I just finished reading The Help, which I am sure by the sheer amount of reviews and whatnot many if not most of you have already read or seen on screen. Amazon, so far, lists more than 5100 reviews for this first time novelist, most of them positive. I was curious who would plug in a rating of “one” and what they would say, but was afraid my worst fears would manifest itself with a plethora of “Hilly”s taking to the reviews while they were setting their hair and waiting for the good ol’ days to return.

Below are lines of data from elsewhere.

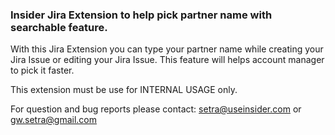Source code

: ### Insider Jira Extension to help pick partner name with searchable feature.

With this Jira Extension you can type your partner name while creating your Jira Issue or editing your Jira Issue. This feature will helps account manager to pick it faster.

This extension must be use for INTERNAL USAGE only.

For question and bug reports please contact:
setra@useinsider.com 
or
gw.setra@gmail.com

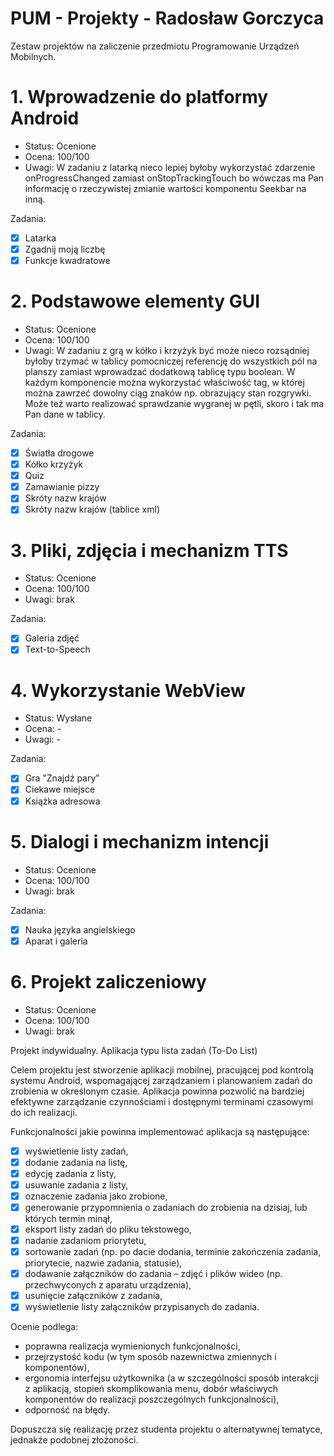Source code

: # PUM - Projekty - Radosław Gorczyca

Zestaw projektów na zaliczenie przedmiotu Programowanie Urządzeń Mobilnych.

# 1. Wprowadzenie do platformy Android

- Status: Ocenione
- Ocena: 100/100
- Uwagi: W zadaniu z latarką nieco lepiej byłoby wykorzystać zdarzenie onProgressChanged zamiast onStopTrackingTouch bo wówczas ma Pan informację o rzeczywistej zmianie wartości komponentu Seekbar na inną.

Zadania:
  - [x] Latarka
  - [x] Zgadnij moją liczbę
  - [x] Funkcje kwadratowe
  
# 2. Podstawowe elementy GUI

- Status: Ocenione
- Ocena: 100/100
- Uwagi: W zadaniu z grą w kółko i krzyżyk być może nieco rozsądniej byłoby trzymać w tablicy pomocniczej referencję do wszystkich pól na planszy zamiast wprowadzać dodatkową tablicę typu boolean. W każdym komponencie można wykorzystać właściwość tag, w której można zawrzeć dowolny ciąg znaków np. obrazujący stan rozgrywki. Może też warto realizować sprawdzanie wygranej w pętli, skoro i tak ma Pan dane w tablicy.

Zadania:
  - [x] Światła drogowe
  - [x] Kółko krzyżyk
  - [x] Quiz
  - [x] Zamawianie pizzy
  - [x] Skróty nazw krajów
  - [x] Skróty nazw krajów (tablice xml)

# 3. Pliki, zdjęcia i mechanizm TTS

- Status: Ocenione
- Ocena: 100/100
- Uwagi: brak

Zadania:
  - [x] Galeria zdjęć
  - [x] Text-to-Speech

# 4. Wykorzystanie WebView

- Status: Wysłane
- Ocena: -
- Uwagi: -

Zadania:
  - [x] Gra "Znajdź pary"
  - [x] Ciekawe miejsce
  - [x] Książka adresowa

# 5. Dialogi i mechanizm intencji

- Status: Ocenione
- Ocena: 100/100
- Uwagi: brak

Zadania:
  - [x] Nauka języka angielskiego
  - [x] Aparat i galeria

# 6. Projekt zaliczeniowy

- Status: Ocenione
- Ocena: 100/100
- Uwagi: brak

Projekt indywidualny. Aplikacja typu lista zadań (To-Do List)

Celem projektu jest stworzenie aplikacji mobilnej, pracującej pod kontrolą systemu Android, wspomagającej
zarządzaniem i planowaniem zadań do zrobienia w określonym czasie. Aplikacja powinna pozwolić na bardziej
efektywne zarządzanie czynnościami i dostępnymi terminami czasowymi do ich realizacji.

Funkcjonalności jakie powinna implementować aplikacja są następujące:
  - [x] wyświetlenie listy zadań,
  - [x] dodanie zadania na listę,
  - [x] edycję zadania z listy,
  - [x] usuwanie zadania z listy,
  - [x] oznaczenie zadania jako zrobione,
  - [x] generowanie przypomnienia o zadaniach do zrobienia na dzisiaj, lub których termin minął,
  - [x] eksport listy zadań do pliku tekstowego,
  - [x] nadanie zadaniom priorytetu,
  - [x] sortowanie zadań (np. po dacie dodania, terminie zakończenia zadania, priorytecie, nazwie zadania, statusie),
  - [x] dodawanie załączników do zadania – zdjęć i plików wideo (np. przechwyconych z aparatu urządzenia),
  - [x] usunięcie załączników z zadania,
  - [x] wyświetlenie listy załączników przypisanych do zadania.
  
Ocenie podlega:

  - poprawna realizacja wymienionych funkcjonalności,
  - przejrzystość kodu (w tym sposób nazewnictwa zmiennych i komponentów),
  - ergonomia interfejsu użytkownika (a w szczególności sposób interakcji z aplikacją, stopień skomplikowania menu, dobór właściwych komponentów do realizacji poszczególnych funkcjonalności),
  - odporność na błędy.
  
Dopuszcza się realizację przez studenta projektu o alternatywnej tematyce, jednakże podobnej złożoności.


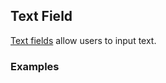 ## Text Field

[Text fields](https://www.google.com/design/spec/components/text-fields.html)
allow users to input text.

### Examples
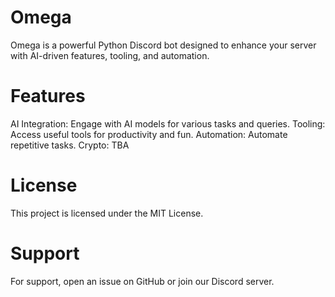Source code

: # Omega
Omega is a powerful Python Discord bot designed to enhance your server with AI-driven features, tooling, and automation. 

# Features
AI Integration: Engage with AI models for various tasks and queries.
Tooling: Access useful tools for productivity and fun.
Automation: Automate repetitive tasks.
Crypto: TBA

# License
This project is licensed under the MIT License.

# Support
For support, open an issue on GitHub or join our Discord server.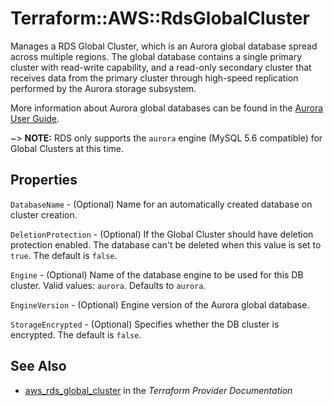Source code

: # Terraform::AWS::RdsGlobalCluster

Manages a RDS Global Cluster, which is an Aurora global database spread across multiple regions. The global database contains a single primary cluster with read-write capability, and a read-only secondary cluster that receives data from the primary cluster through high-speed replication performed by the Aurora storage subsystem.

More information about Aurora global databases can be found in the [Aurora User Guide](https://docs.aws.amazon.com/AmazonRDS/latest/AuroraUserGuide/aurora-global-database.html#aurora-global-database-creating).

~> **NOTE:** RDS only supports the `aurora` engine (MySQL 5.6 compatible) for Global Clusters at this time.

## Properties

`DatabaseName` - (Optional) Name for an automatically created database on cluster creation.

`DeletionProtection` - (Optional) If the Global Cluster should have deletion protection enabled. The database can't be deleted when this value is set to `true`. The default is `false`.

`Engine` - (Optional) Name of the database engine to be used for this DB cluster. Valid values: `aurora`. Defaults to `aurora`.

`EngineVersion` - (Optional) Engine version of the Aurora global database.

`StorageEncrypted` - (Optional) Specifies whether the DB cluster is encrypted. The default is `false`.


## See Also

* [aws_rds_global_cluster](https://www.terraform.io/docs/providers/aws/r/rds_global_cluster.html) in the _Terraform Provider Documentation_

Mostly, I just sort of sat sober when I was finished. One, that this history was incredibly recent. Two, that I was so clueless about it. And three, that I was so naive to be really stinkin’ annoyed by people who assumed that because I was white, I was racist. Well, I’m not. Racist, that is. But fool enough to be that clueless, I suppose so.
I spent half my growing up years in England growing up not only among Brits, but among other “Yanks” from all over the states (and thus cultural areas). I guess that afforded me the blinders. Even when I putzed in the states every so many years, I lived in places like California, where my first “very best friend in the world” was Jocelyn, who was black, and that didn’t turn a single head.
I remember only two events that nicked my blindspots while growing up. One, was an argument with a relative about how yes I would certainly marry a black man if that’s how it worked out. I don’t even remember why that conversation came up but I do remember being so angry! The second event was meeting one of my husband’s relatives, and how she narrowed her eyes asking all about the Greek in me (my mom is Greek) and how her neighbors were Greek and what *those Greek folks* were like. All I can say is that I still loved those women during those conversations. But sheesh.
The other book I recently read was this one:
…and I tweeted how that book was about the best book I have ever read. I feel like the Lord just grew me up as not only a Christian woman, but as a white woman who needed to know about the kind of history I am hoping to be living at the tail end of. And yet, I am not naive about even that anymore.
Where I live, people are white (and I’m not just saying that because the sun doesn’t shine here enough to tan). The fact is, once you cross over the mountains to the east and head into valleys where all of our major farmlands are, most of the farmhands you see are…Hispanic. They pick the fruit, they clean the houses, the raise the children…of white people. I see it more now.
I guess I just pray. Because only God can change hearts and I think it somehow begins with hearts that already love the Lord. I pray for courage, for the devil’s grip on our nation to loosen, to see somehow in my lifetime on earth a taste of that grand banquet to come, where God is glorified not only by our marvelous differences but for our love and fellowship for one another and for the similarity of being in Christ. I guess if that makes me a foolish white woman, then that’s where I am right now.
May God grant me the courage to keep my eyes and heart open.